*** Begin section ***

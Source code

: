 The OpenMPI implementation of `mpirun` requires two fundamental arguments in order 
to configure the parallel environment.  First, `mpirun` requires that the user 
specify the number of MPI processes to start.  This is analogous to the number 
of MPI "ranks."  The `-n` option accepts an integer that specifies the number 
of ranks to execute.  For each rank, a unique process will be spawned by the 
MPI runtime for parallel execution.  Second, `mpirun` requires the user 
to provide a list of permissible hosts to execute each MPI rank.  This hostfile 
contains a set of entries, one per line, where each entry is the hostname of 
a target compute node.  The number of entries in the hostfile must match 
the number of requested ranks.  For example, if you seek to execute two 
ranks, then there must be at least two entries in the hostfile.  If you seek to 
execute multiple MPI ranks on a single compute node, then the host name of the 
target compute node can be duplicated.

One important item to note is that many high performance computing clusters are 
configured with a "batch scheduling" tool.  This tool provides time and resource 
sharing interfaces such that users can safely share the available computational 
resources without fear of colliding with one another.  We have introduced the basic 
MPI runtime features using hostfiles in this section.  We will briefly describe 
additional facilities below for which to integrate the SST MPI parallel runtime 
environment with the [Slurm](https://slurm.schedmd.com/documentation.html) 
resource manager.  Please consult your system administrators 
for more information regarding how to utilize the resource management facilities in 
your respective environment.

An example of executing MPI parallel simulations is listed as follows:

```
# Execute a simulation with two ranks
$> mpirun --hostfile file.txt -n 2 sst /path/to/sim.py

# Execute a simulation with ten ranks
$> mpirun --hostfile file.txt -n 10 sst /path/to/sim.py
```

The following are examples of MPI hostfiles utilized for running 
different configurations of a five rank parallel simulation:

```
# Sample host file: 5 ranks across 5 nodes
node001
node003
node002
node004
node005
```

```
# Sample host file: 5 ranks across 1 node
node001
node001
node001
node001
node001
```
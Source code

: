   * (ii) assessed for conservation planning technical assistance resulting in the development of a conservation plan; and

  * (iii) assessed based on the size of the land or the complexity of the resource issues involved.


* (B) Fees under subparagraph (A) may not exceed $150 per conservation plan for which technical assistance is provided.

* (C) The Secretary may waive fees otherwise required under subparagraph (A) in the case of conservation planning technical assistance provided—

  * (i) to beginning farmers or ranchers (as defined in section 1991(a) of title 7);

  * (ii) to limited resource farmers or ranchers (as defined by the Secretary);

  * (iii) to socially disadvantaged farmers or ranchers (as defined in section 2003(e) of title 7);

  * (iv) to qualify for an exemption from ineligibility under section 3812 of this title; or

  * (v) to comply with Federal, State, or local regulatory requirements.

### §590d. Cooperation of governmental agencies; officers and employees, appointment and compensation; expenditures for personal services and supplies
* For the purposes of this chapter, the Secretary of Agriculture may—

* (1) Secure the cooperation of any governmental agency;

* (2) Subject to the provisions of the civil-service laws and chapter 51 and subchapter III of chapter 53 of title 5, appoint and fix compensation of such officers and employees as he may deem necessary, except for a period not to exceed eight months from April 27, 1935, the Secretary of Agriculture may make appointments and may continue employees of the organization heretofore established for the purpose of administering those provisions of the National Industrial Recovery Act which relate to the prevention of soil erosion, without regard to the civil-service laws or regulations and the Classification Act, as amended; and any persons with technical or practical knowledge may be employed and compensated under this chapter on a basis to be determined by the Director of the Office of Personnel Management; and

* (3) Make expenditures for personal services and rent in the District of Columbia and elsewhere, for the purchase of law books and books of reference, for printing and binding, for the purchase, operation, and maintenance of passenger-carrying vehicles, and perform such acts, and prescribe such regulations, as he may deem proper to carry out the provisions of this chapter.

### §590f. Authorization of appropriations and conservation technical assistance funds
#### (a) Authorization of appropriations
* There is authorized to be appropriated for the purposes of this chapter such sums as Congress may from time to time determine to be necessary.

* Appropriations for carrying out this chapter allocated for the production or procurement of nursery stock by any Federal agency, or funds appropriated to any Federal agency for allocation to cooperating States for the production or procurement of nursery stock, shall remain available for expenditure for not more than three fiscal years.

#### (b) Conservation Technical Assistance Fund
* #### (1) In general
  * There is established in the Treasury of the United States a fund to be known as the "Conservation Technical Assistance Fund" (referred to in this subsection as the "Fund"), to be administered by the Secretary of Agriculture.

*** End section ***

Reproduce the whole of the material exactly as shown.

Source code

: The OpenMPI implementation of `mpirun` requires two fundamental arguments in order 
to configure the parallel environment.  First, `mpirun` requires that the user 
specify the number of MPI processes to start.  This is analogous to the number 
of MPI "ranks."  The `-n` option accepts an integer that specifies the number 
of ranks to execute.  For each rank, a unique process will be spawned by the 
MPI runtime for parallel execution.  Second, `mpirun` requires the user 
to provide a list of permissible hosts to execute each MPI rank.  This hostfile 
contains a set of entries, one per line, where each entry is the hostname of 
a target compute node.  The number of entries in the hostfile must match 
the number of requested ranks.  For example, if you seek to execute two 
ranks, then there must be at least two entries in the hostfile.  If you seek to 
execute multiple MPI ranks on a single compute node, then the host name of the 
target compute node can be duplicated.

One important item to note is that many high performance computing clusters are 
configured with a "batch scheduling" tool.  This tool provides time and resource 
sharing interfaces such that users can safely share the available computational 
resources without fear of colliding with one another.  We have introduced the basic 
MPI runtime features using hostfiles in this section.  We will briefly describe 
additional facilities below for which to integrate the SST MPI parallel runtime 
environment with the [Slurm](https://slurm.schedmd.com/documentation.html) 
resource manager.  Please consult your system administrators 
for more information regarding how to utilize the resource management facilities in 
your respective environment.

An example of executing MPI parallel simulations is listed as follows:

```
# Execute a simulation with two ranks
$> mpirun --hostfile file.txt -n 2 sst /path/to/sim.py

# Execute a simulation with ten ranks
$> mpirun --hostfile file.txt -n 10 sst /path/to/sim.py
```

The following are examples of MPI hostfiles utilized for running 
different configurations of a five rank parallel simulation:

```
# Sample host file: 5 ranks across 5 nodes
node001
node003
node002
node004
node005
```

```
# Sample host file: 5 ranks across 1 node
node001
node001
node001
node001
node001
```
Source code

:   * (ii) assessed for conservation planning technical assistance resulting in the development of a conservation plan; and

  * (iii) assessed based on the size of the land or the complexity of the resource issues involved.


* (B) Fees under subparagraph (A) may not exceed $150 per conservation plan for which technical assistance is provided.

* (C) The Secretary may waive fees otherwise required under subparagraph (A) in the case of conservation planning technical assistance provided—

  * (i) to beginning farmers or ranchers (as defined in section 1991(a) of title 7);

  * (ii) to limited resource farmers or ranchers (as defined by the Secretary);

  * (iii) to socially disadvantaged farmers or ranchers (as defined in section 2003(e) of title 7);

  * (iv) to qualify for an exemption from ineligibility under section 3812 of this title; or

  * (v) to comply with Federal, State, or local regulatory requirements.

### §590d. Cooperation of governmental agencies; officers and employees, appointment and compensation; expenditures for personal services and supplies
* For the purposes of this chapter, the Secretary of Agriculture may—

* (1) Secure the cooperation of any governmental agency;

* (2) Subject to the provisions of the civil-service laws and chapter 51 and subchapter III of chapter 53 of title 5, appoint and fix compensation of such officers and employees as he may deem necessary, except for a period not to exceed eight months from April 27, 1935, the Secretary of Agriculture may make appointments and may continue employees of the organization heretofore established for the purpose of administering those provisions of the National Industrial Recovery Act which relate to the prevention of soil erosion, without regard to the civil-service laws or regulations and the Classification Act, as amended; and any persons with technical or practical knowledge may be employed and compensated under this chapter on a basis to be determined by the Director of the Office of Personnel Management; and

* (3) Make expenditures for personal services and rent in the District of Columbia and elsewhere, for the purchase of law books and books of reference, for printing and binding, for the purchase, operation, and maintenance of passenger-carrying vehicles, and perform such acts, and prescribe such regulations, as he may deem proper to carry out the provisions of this chapter.

### §590f. Authorization of appropriations and conservation technical assistance funds
#### (a) Authorization of appropriations
* There is authorized to be appropriated for the purposes of this chapter such sums as Congress may from time to time determine to be necessary.

* Appropriations for carrying out this chapter allocated for the production or procurement of nursery stock by any Federal agency, or funds appropriated to any Federal agency for allocation to cooperating States for the production or procurement of nursery stock, shall remain available for expenditure for not more than three fiscal years.

#### (b) Conservation Technical Assistance Fund
* #### (1) In general
  * There is established in the Treasury of the United States a fund to be known as the "Conservation Technical Assistance Fund" (referred to in this subsection as the "Fund"), to be administered by the Secretary of Agriculture.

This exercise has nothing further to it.